Katherine Heigl, Tom Wilkinson, and Linda Edmond are in Cleveland shooting the indie comedy “Jenny’s Wedding,” until the end of November. The mixer on set is veteran Dr. Marlowe “Mauly T” Taylor, a producer and sound mixer based in Cleveland and member of IATSE 209. Dr. Taylor chose to outfit his cart with RF Venue antennas for all the talent and crew wireless audio, and hasn’t looked back.
“The Diversity Fin and CP Beam are my superman antennas,” Taylor said. “These antennas have simplified some very complicated issues. We were having a lot of RF static and the signal strength was very low. We were basically running our previous antennas out on 50 to 75 feet of cable all the time. Plus we were getting attenuation with these long cable runs and had to use all sorts of boosters. It was getting crazy.”
Taylor is now using a Diversity Fin to receive the Lectrosonics Venue and UCR411A HM plugs and talent packs on the “Jenny’s Wedding” set. A CP Beam pulls stereo from the Mix 12 and feeds to an ARRI Alexa via Sennheiser IEM receivers. And he uses an additional CP Beam for the Lectrosonics T4 IFB com system used to communicate with the boom operator and crew. Taylor is also using a Zaxcom suite including Mix12 and Deva IV plus ZOOM H6 and Timecode safety.
Interesting study in antennas for licensed vs. unlicensed devices: Diversity Fin and CP Beam on set, filming directly underneath a mixed use cell/RF tower.
The Diversity Fin is an antenna with one LPDA and one dipole element oriented at 90 degrees for optimum polarization diversity, and elimination of multi-path interference. The CP Beam is a high gain circularly polarized helical antenna that is lightweight and collapses for compact storage.
“Earlier we had a scene in a fire station,” Taylor continued. “Katherine and Tom were inside on the second floor, and I couldn’t get my cart up the stairs. I was able to raise my antennas up and shoot right through the brick wall without a problem, full strength. We started using both Diversity Fins and CP Beams rigged on a boom popped up 12 or 15 feet above the cart to get a clear shot to wherever they are. My cable just sits coiled up on the cart.”

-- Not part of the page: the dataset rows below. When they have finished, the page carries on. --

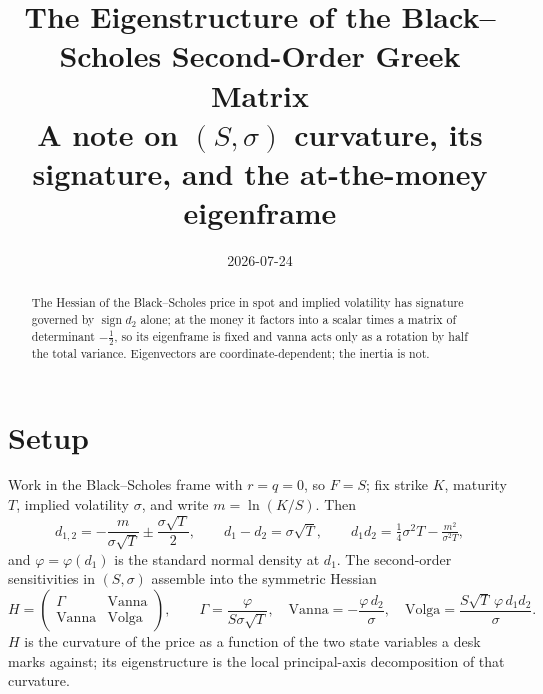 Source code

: \documentclass[11pt]{article}
\title{\vspace{-3.5em}The Eigenstructure of the Black--Scholes Second-Order Greek Matrix\\[2pt]
\large A note on $(S,\sigma)$ curvature, its signature, and the at-the-money eigenframe}
\author{}
\date{2026-07-24}
\begin{document}
\maketitle
\vspace{-3.2em}

\begin{abstract}
\noindent The Hessian of the Black--Scholes price in spot and implied volatility has
signature governed by $\operatorname{sign} d_2$ alone; at the money it factors into a
scalar times a matrix of determinant $-\tfrac12$, so its eigenframe is fixed and vanna
acts only as a rotation by half the total variance. Eigenvectors are coordinate-dependent;
the inertia is not.
\end{abstract}

\vspace{-0.4em}
\section{Setup}
Work in the Black--Scholes frame with $r=q=0$, so $F=S$; fix strike $K$, maturity $T$, implied
volatility $\sigma$, and write $m=\ln(K/S)$. Then
\[
d_{1,2}=-\frac{m}{\sigma\sqrt T}\pm\frac{\sigma\sqrt T}{2},\qquad
d_1-d_2=\sigma\sqrt T,\qquad d_1 d_2=\tfrac14\sigma^2T-\tfrac{m^2}{\sigma^2T},
\]
and $\varphi=\varphi(d_1)$ is the standard normal density at $d_1$. The second-order sensitivities
in $(S,\sigma)$ assemble into the symmetric Hessian
\[
H=\begin{pmatrix}\Gamma&\text{Vanna}\\[1pt]\text{Vanna}&\text{Volga}\end{pmatrix},\qquad
\Gamma=\frac{\varphi}{S\sigma\sqrt T},\quad
\text{Vanna}=-\frac{\varphi\,d_2}{\sigma},\quad
\text{Volga}=\frac{S\sqrt T\,\varphi\,d_1 d_2}{\sigma}.
\]
$H$ is the curvature of the price as a function of the two state variables a desk marks against;
its eigenstructure is the local principal-axis decomposition of that curvature.
\end{document}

Taylor has mixed features, docs, and TV shows, including the Sundance indie hit “Kings of Summer,” football feature “Underdogs,” and the 2014 made for TV movie “Love Finds You In Sugar Creek.” Dr. Taylor gets his title from PhD work at Ohio University, where he also received a Masters in sound. In addition to sound work, he is currently a professor and instructor at Cleveland State University.
Dr. Taylor was introduced to the RF Venue line by Pro Sound Services' Rich Topham. “And let me tell you,” Taylor said. “For the ‘Underdogs’ football movie we made with Joe Namath using the RF Venue antennas, all the audio went back to L.A., and the director and post mixer told us that 99% made it into the final film. They needed almost no ADR and said it was the cleanest and sharpest audio they’ve ever had. They actually thought I was a mixer from California, not from Ohio!”